*Task description:* All lines from the one that contains "E a variância" through the final line of the entries must be repeated exactly. No other lines belong in the output.

*Extracted entries:*
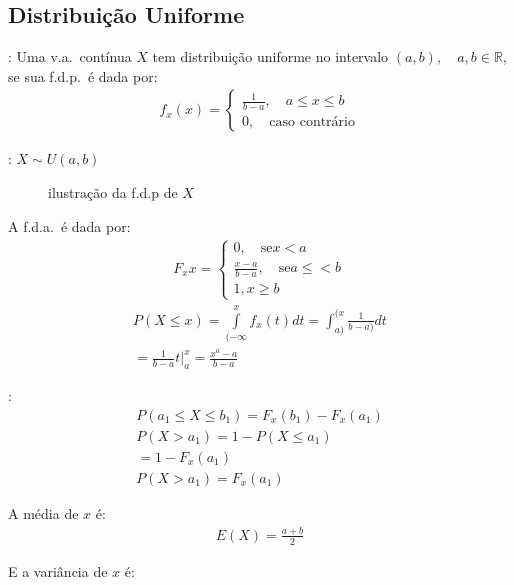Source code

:    \subsection{Distribuição Uniforme} 
   \begin{description}
     \item [Definição]: Uma v.a.\ contínua $X$ tem distribuição uniforme no intervalo $(a,b), \quad a,b \in \mathbb{R}$,
       se sua f.d.p.\ é dada por:
\begin{align}
  f_x(x) = \begin{cases}
\frac{1}{b-a}, \quad a \leq x \leq b  \\
   0, \quad \text{caso contrário}
  \end{cases}
\end{align}
\item[Notação]: $X \mathtt{\sim} U(a,b)$
  \begin{figure}[H]
    \centering
    
    \caption{ilustração da f.d.p de $X$}
  \end{figure}
\item A f.d.a.\ é dada por:
  \begin{align}
    F_x{x} = \begin{cases}
      0, \quad \text{se} x<a \\
      \frac{x-a}{b-a}, \quad \text{se} a\leq<b\\
      1, x \ge b
    \end{cases}
  \end{align}
  \begin{align}
    P(X \leq x) = \int \limits_{(- \infty}^{x} f_{x} (t) dt = \int_{a)}^{(x} \frac{1}{b-a)} dt\\
    \nonumber = \frac{1}{b-a}t |_{a}^{x} = \frac{x^a -a}{b-a}
  \end{align}
\item[Exemplo]:
  \begin{align*}
    P(a_1 \leq X \leq b_1) = F_{x} (b_1) - F_{x}(a_1) \\
    P(X > a_1)= 1- P(X \leq a_1) \\
    = 1-F_{x} (a_1) \\
    P(X > a_1)= F_{x}(a_1)
  \end{align*}
 \item A média de $x$ é:
   \begin{align*}
     E(X) = \frac{a+b}{2}
   \end{align*}
 \item E a variância de $x$ é:
   \begin{align*}

\end{align*}
\end{description}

*Task answer:*
 \item E a variância de $x$ é:
   \begin{align*}

\end{align*}
\end{description}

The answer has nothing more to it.